De acordo com De Maria, a língua não representa barreira para esses imigrantes, já que mais de 70% falam pelo menos três idiomas (como espanhol, inglês e francês) e a maioria diz possuir domínio pelo menos regular do português na leitura, escrita, fala e audição. “Existe certa racionalidade na escolha de vir para o Brasil, com a busca de algum conhecimento prévio sobre o país e uma construção do percurso. No meu caso, por exemplo, fui aprender português antes de migrar. Outro aspecto a destacar é que, embora vários entrevistados tenham vindo por possuírem parentes de outras gerações, dois em cada três não pretendem permanecer no Brasil, com a ideia de voltar para a Itália ou ir para outro país – e isso envolve desde os jovens aos mais velhos.”

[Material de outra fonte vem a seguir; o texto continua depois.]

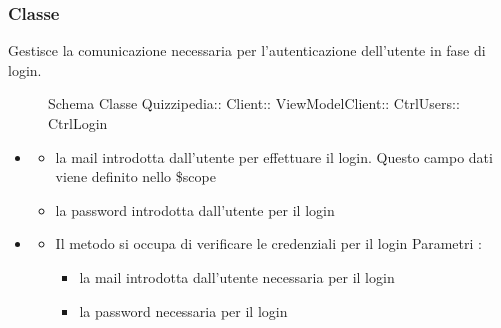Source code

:\subsubsection{Classe }
Gestisce la comunicazione necessaria per l'autenticazione dell'utente in fase di login.
\begin{figure}[H]
\centering
\noindent{}
\caption[Schema Classe CtrlLogin]{Schema Classe Quizzipedia:: Client:: ViewModelClient:: CtrlUsers:: CtrlLogin}
\end{figure}
\begin{itemize}
\item {}
\begin{itemize}
\item {}
\newline
la mail introdotta dall'utente per effettuare il login. Questo campo dati viene definito nello \$scope
\item {}
\newline
la password introdotta dall'utente per il login
\end{itemize}
\item {}
\begin{itemize}
\item {}
\newline
Il metodo si occupa di verificare le credenziali per il login
\newline
Parametri :
\begin{itemize}
\item {}
\newline
la mail introdotta dall'utente necessaria per il login
\item {}
\newline
la password necessaria per il login
\end{itemize}
\end{itemize}
\end{itemize}
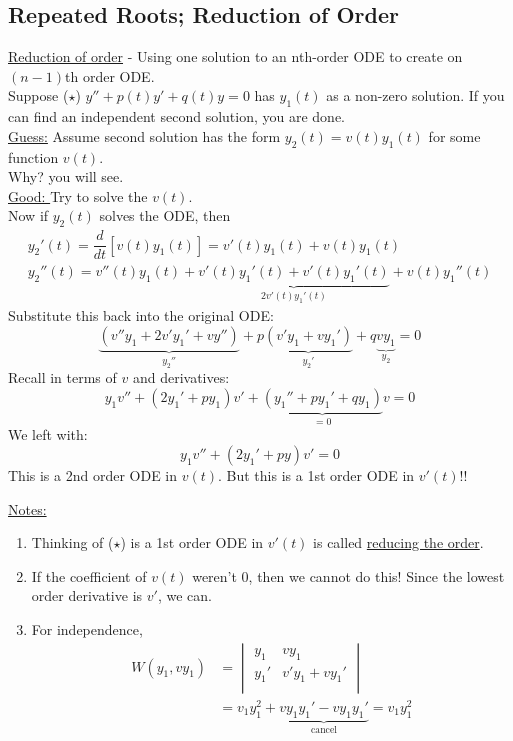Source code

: \subsection*{Repeated Roots; Reduction of Order}
\underline{Reduction of order} - Using one solution to an nth-order ODE to create on $(n-1)$th order ODE.\\
Suppose ($\star$) $y'' + p(t)y' + q(t)y = 0$ has $y_1(t)$ as a non-zero solution. If you can find an independent second solution, you are done.\\
\underline{Guess:} Assume second solution has the form $y_2(t) = v(t)y_1(t)$ for some function $v(t)$.\\
Why? you will see.\\
\underline{Good: } Try to solve the $v(t)$.\\
Now if $y_2(t)$ solves the ODE, then
\begin{align*}
	y_2'(t) = \dfrac{d}{dt}[v(t)y_1(t)] = v'(t)y_1(t) + v(t)y_1(t)\\
	y_2''(t) = v''(t)y_1(t) + \underbrace{v'(t)y_1'(t) + v'(t)y_1'(t)}_{2v'(t)y_1'(t)} + v(t)y_1''(t)
\end{align*}
Substitute this back into the original ODE: 
\begin{equation*}
	\underbrace{(v''y_1 + 2v'y_1' + vy'')}_{y_2''} + p\underbrace{(v'y_1 + vy_1')}_{y_2'} + q \underbrace{vy_1}_{y_2} = 0
\end{equation*}
Recall in terms of $v$ and derivatives:
\begin{equation*}
	y_1v'' + (2y_1' + py_1)v' + \underbrace{(y_1'' + py_1' + qy_1)}_{=0}v = 0 \tag{we guess $y_2 = vy_1$}
\end{equation*}
We left with:
\begin{equation*}
	y_1v'' + (2y_1' + py)v' = 0 \tag{$\star$}
\end{equation*}
This is a 2nd order ODE in $v(t)$. But this is a 1st order ODE in $v'(t)$!!
\begin{center}
\end{center}
{\large \underline{Notes:}}
\begin{enumerate}[label=\protect\circled{\Roman*}]
	\item Thinking of ($\star$) is a 1st order ODE in $v'(t)$ is called \underline{reducing the order}.
	\item If the coefficient of $v(t)$ weren't $0$, then we cannot do this! Since the lowest order derivative is $v'$, we can.
	\item For independence,
	\begin{align*}
		W(y_1, vy_1) & = 
		\begin{vmatrix}
		y_1 & vy_1 \\
		y_1' & v'y_1 + vy_1' \\	
		\end{vmatrix}\\
		& = v_1y_1^2 + \underbrace{vy_1y_1' - vy_1y_1'}_{\text{cancel}} = v_1y_1^2
	\end{align*}
\end{enumerate}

Seminário em Campinas encerra o ‘Nuovi Arrivati’

O seminário de encerramento do Projeto “Nuovi Arrivati” será realizado na Casa d’Italia, em Campinas, no dia 26 de novembro, quando serão apresentados os resultados dos questionários distribuídos a imigrantes italianos recém-chegados. Com a proposta de promover a confluência entre as esferas acadêmica, social e cultural, o evento contará com mesas-redondas para discussão do projeto e seus resultados, além de ter a participação de integrantes da comunidade italiana. Especialistas no tema das migrações internacionais, bem como da migração recente de italianos para o Brasil, concederão as conferências de abertura e de encerramento.

Pier De Maria, que faz parte da comissão organizadora do seminário, lembra que o projeto começou a ser executado em fevereiro deste ano, utilizando-se os resultados obtidos até junho para a montagem de palestras baseadas em temáticas legais, fiscais, sanitárias e acadêmicas. O objetivo foi oferecer um quadro claro das instituições às quais os imigrantes podem recorrer para obter informações confiáveis, e também para que funcionários das associações italianas se atualizem. “Uma limitação era que, apesar da preponderância em São Paulo, os questionários acusaram imigrantes do Acre ao Rio Grande do Sul – pessoas que não poderiam participar fisicamente das palestras. Por isso, elas foram todas gravadas para divulgação em redes sociais e de órgãos administrativos da Itália no Brasil, juntamente com outros produtos da pesquisa.”

De Maria conta que na primeira palestra, por exemplo, advogados conversaram com a coletividade italiana de São Paulo para dirimir dúvidas sobre obtenção de vistos e os tipos de vistos oferecidos no Brasil, conforme as características de saída da Itália (investidor, profissional liberal, cônjuge, filho, etc.). “No levantamento junto ao Sistema Nacional de Cadastro e Registro de Estrangeiros, constatamos que a maior parte dos amparos legais utilizados para concessão de vistos e carteira de RNE [Registro Nacional de Estrangeiros] está relacionada a cônjuges, investidores, estudantes universitários, de trabalho e trabalho temporário (para permanência por dois anos, renovável) e visto permanente de reunião familiar.”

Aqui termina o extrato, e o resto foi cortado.